-------- EXCERPTED RECORDS
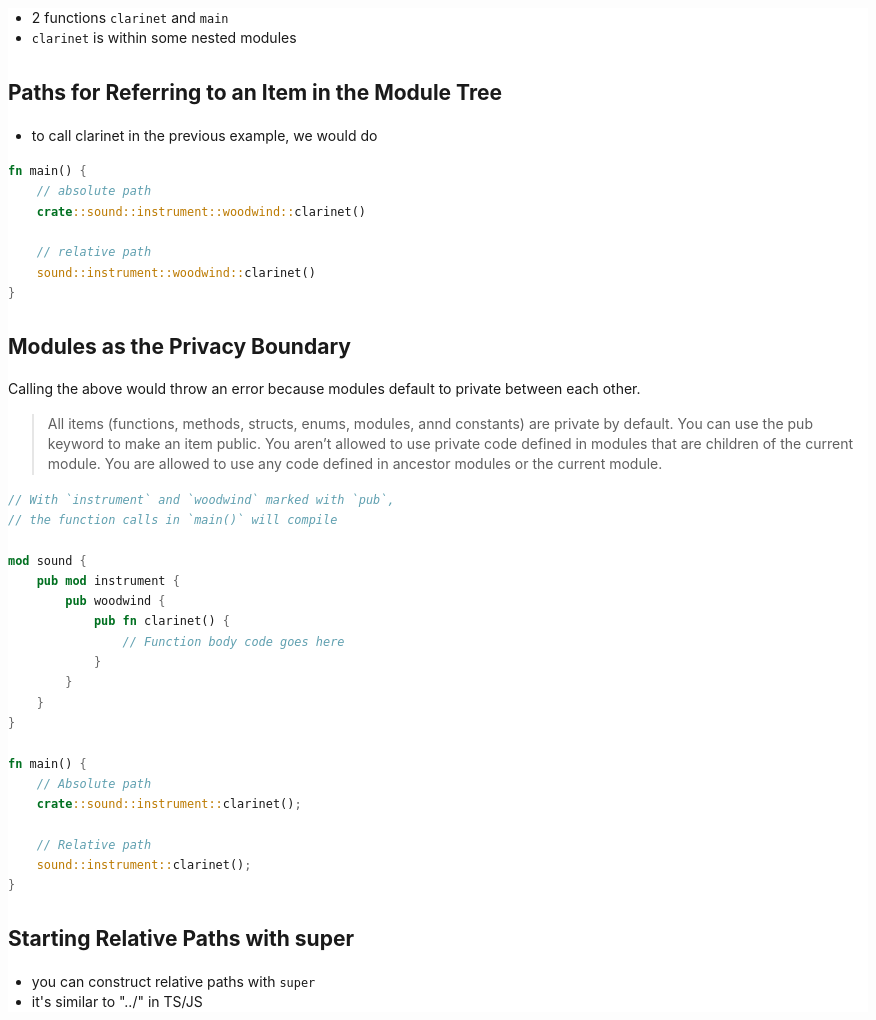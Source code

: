 - 2 functions `clarinet` and `main`
- `clarinet` is within some nested modules

## Paths for Referring to an Item in the Module Tree

- to call clarinet in the previous example, we would do

```rust
fn main() {
    // absolute path
    crate::sound::instrument::woodwind::clarinet()

    // relative path
    sound::instrument::woodwind::clarinet()
}
```

## Modules as the Privacy Boundary

Calling the above would throw an error because modules default to private between each other.

> All items (functions, methods, structs, enums, modules, annd constants) are private by default.
> You can use the pub keyword to make an item public.
> You aren’t allowed to use private code defined in modules that are children of the current module.
> You are allowed to use any code defined in ancestor modules or the current module.

```rust
// With `instrument` and `woodwind` marked with `pub`,
// the function calls in `main()` will compile

mod sound {
    pub mod instrument {
        pub woodwind {
            pub fn clarinet() {
                // Function body code goes here
            }
        }
    }
}

fn main() {
    // Absolute path
    crate::sound::instrument::clarinet();

    // Relative path
    sound::instrument::clarinet();
}
```

## Starting Relative Paths with super

- you can construct relative paths with `super`
- it's similar to "../" in TS/JS
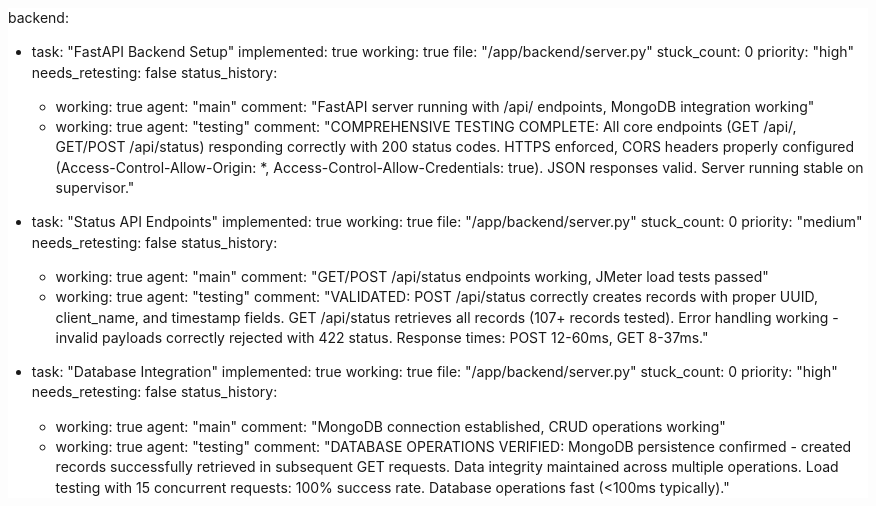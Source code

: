 backend:
  - task: "FastAPI Backend Setup"
    implemented: true
    working: true
    file: "/app/backend/server.py"
    stuck_count: 0
    priority: "high"
    needs_retesting: false
    status_history:
      - working: true
        agent: "main"
        comment: "FastAPI server running with /api/ endpoints, MongoDB integration working"
      - working: true
        agent: "testing"
        comment: "COMPREHENSIVE TESTING COMPLETE: All core endpoints (GET /api/, GET/POST /api/status) responding correctly with 200 status codes. HTTPS enforced, CORS headers properly configured (Access-Control-Allow-Origin: *, Access-Control-Allow-Credentials: true). JSON responses valid. Server running stable on supervisor."

  - task: "Status API Endpoints"
    implemented: true
    working: true
    file: "/app/backend/server.py"
    stuck_count: 0
    priority: "medium"
    needs_retesting: false
    status_history:
      - working: true
        agent: "main"
        comment: "GET/POST /api/status endpoints working, JMeter load tests passed"
      - working: true
        agent: "testing"
        comment: "VALIDATED: POST /api/status correctly creates records with proper UUID, client_name, and timestamp fields. GET /api/status retrieves all records (107+ records tested). Error handling working - invalid payloads correctly rejected with 422 status. Response times: POST 12-60ms, GET 8-37ms."

  - task: "Database Integration"
    implemented: true
    working: true
    file: "/app/backend/server.py"
    stuck_count: 0
    priority: "high"
    needs_retesting: false
    status_history:
      - working: true
        agent: "main"
        comment: "MongoDB connection established, CRUD operations working"
      - working: true
        agent: "testing"
        comment: "DATABASE OPERATIONS VERIFIED: MongoDB persistence confirmed - created records successfully retrieved in subsequent GET requests. Data integrity maintained across multiple operations. Load testing with 15 concurrent requests: 100% success rate. Database operations fast (<100ms typically)."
----------------
**WORK ITEM**
Line by line, retype the records above exactly, minus the images.

**OUTPUT BELOW**
Source code

: - 2 functions `clarinet` and `main`
- `clarinet` is within some nested modules

## Paths for Referring to an Item in the Module Tree

- to call clarinet in the previous example, we would do

```rust
fn main() {
    // absolute path
    crate::sound::instrument::woodwind::clarinet()

    // relative path
    sound::instrument::woodwind::clarinet()
}
```

## Modules as the Privacy Boundary

Calling the above would throw an error because modules default to private between each other.

> All items (functions, methods, structs, enums, modules, annd constants) are private by default.
> You can use the pub keyword to make an item public.
> You aren’t allowed to use private code defined in modules that are children of the current module.
> You are allowed to use any code defined in ancestor modules or the current module.

```rust
// With `instrument` and `woodwind` marked with `pub`,
// the function calls in `main()` will compile

mod sound {
    pub mod instrument {
        pub woodwind {
            pub fn clarinet() {
                // Function body code goes here
            }
        }
    }
}

fn main() {
    // Absolute path
    crate::sound::instrument::clarinet();

    // Relative path
    sound::instrument::clarinet();
}
```

## Starting Relative Paths with super

- you can construct relative paths with `super`
- it's similar to "../" in TS/JS
Source code

: backend:
  - task: "FastAPI Backend Setup"
    implemented: true
    working: true
    file: "/app/backend/server.py"
    stuck_count: 0
    priority: "high"
    needs_retesting: false
    status_history:
      - working: true
        agent: "main"
        comment: "FastAPI server running with /api/ endpoints, MongoDB integration working"
      - working: true
        agent: "testing"
        comment: "COMPREHENSIVE TESTING COMPLETE: All core endpoints (GET /api/, GET/POST /api/status) responding correctly with 200 status codes. HTTPS enforced, CORS headers properly configured (Access-Control-Allow-Origin: *, Access-Control-Allow-Credentials: true). JSON responses valid. Server running stable on supervisor."

  - task: "Status API Endpoints"
    implemented: true
    working: true
    file: "/app/backend/server.py"
    stuck_count: 0
    priority: "medium"
    needs_retesting: false
    status_history:
      - working: true
        agent: "main"
        comment: "GET/POST /api/status endpoints working, JMeter load tests passed"
      - working: true
        agent: "testing"
        comment: "VALIDATED: POST /api/status correctly creates records with proper UUID, client_name, and timestamp fields. GET /api/status retrieves all records (107+ records tested). Error handling working - invalid payloads correctly rejected with 422 status. Response times: POST 12-60ms, GET 8-37ms."

  - task: "Database Integration"
    implemented: true
    working: true
    file: "/app/backend/server.py"
    stuck_count: 0
    priority: "high"
    needs_retesting: false
    status_history:
      - working: true
        agent: "main"
        comment: "MongoDB connection established, CRUD operations working"
      - working: true
        agent: "testing"
        comment: "DATABASE OPERATIONS VERIFIED: MongoDB persistence confirmed - created records successfully retrieved in subsequent GET requests. Data integrity maintained across multiple operations. Load testing with 15 concurrent requests: 100% success rate. Database operations fast (<100ms typically)."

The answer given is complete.